No matter how you stack that, it’s insane.
Though if I’m being honest, the reason that I didn’t think that Perry would last has everything to do with how she introduced herself in 2008. With her album “One of the Boys,” she presented this tomboy who was an outsider inside of pop. After all, she dated men like Travie McCoy of Gym Class Heroes, and Russell Brand. She picked these edgy dudes who didn’t fit within conventions. She played at The Vans Warped Tour, which caters to bands whose albums rarely rise above 35 minutes. She was edgy, and it’s what made the bisexual song “I Kissed a Girl” this wonderful piece of novelty. Similarly, “Hot N Cold” has a scathing subtext that is wonderfully sarcastic and gender-bending.

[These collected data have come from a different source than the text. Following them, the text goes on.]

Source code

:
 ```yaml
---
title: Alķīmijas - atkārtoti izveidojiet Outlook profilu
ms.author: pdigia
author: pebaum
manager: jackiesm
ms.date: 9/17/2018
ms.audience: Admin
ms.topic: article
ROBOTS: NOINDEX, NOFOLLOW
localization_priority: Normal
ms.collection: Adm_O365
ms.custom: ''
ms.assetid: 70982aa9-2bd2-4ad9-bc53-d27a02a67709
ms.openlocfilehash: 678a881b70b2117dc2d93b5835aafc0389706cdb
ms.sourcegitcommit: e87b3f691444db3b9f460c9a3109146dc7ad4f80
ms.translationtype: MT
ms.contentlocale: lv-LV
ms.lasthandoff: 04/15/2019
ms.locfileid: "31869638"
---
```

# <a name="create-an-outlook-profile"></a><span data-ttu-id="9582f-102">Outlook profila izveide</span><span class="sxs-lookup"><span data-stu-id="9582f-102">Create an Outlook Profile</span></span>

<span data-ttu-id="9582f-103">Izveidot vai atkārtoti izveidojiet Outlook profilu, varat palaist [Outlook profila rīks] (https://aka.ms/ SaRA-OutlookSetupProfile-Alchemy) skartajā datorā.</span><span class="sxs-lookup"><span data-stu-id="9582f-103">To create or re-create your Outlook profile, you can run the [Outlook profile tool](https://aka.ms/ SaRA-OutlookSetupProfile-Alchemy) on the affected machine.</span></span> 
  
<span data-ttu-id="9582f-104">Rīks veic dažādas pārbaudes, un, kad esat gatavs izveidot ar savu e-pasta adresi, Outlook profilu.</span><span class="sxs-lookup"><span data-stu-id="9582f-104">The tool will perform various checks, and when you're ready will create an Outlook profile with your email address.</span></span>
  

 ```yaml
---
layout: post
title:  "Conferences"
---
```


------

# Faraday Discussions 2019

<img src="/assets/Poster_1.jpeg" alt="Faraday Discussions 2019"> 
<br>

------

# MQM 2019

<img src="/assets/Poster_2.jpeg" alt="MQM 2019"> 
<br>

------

It’s by no means a perfect album, but the Perry of 2008 is one that I’m sad to have lost. I felt like she had this potential to be a singer who was wonderfully anarchic, able to work within Top 40 while having this brazen undertone. What other gender politics could she play with and throw in these comical asides that made her seem at odds with a song? Sure, everything on “One of the Boys” works in the realm of conventional catchy tunes, but it also felt like the fire of somebody ready to change our perception.
Given that “Teenage Dream” is theoretically her third album, it’s amazing to see the trajectory of her work. She started as this religious singer Katy Hudson before transitioning into something embracing playful sexualities and playing punk venues. By the time of her next album, she was a minor hit and one who would become so of the mainstream that I guarantee that if any song defined the summer of 2010, it was “California Gurls.”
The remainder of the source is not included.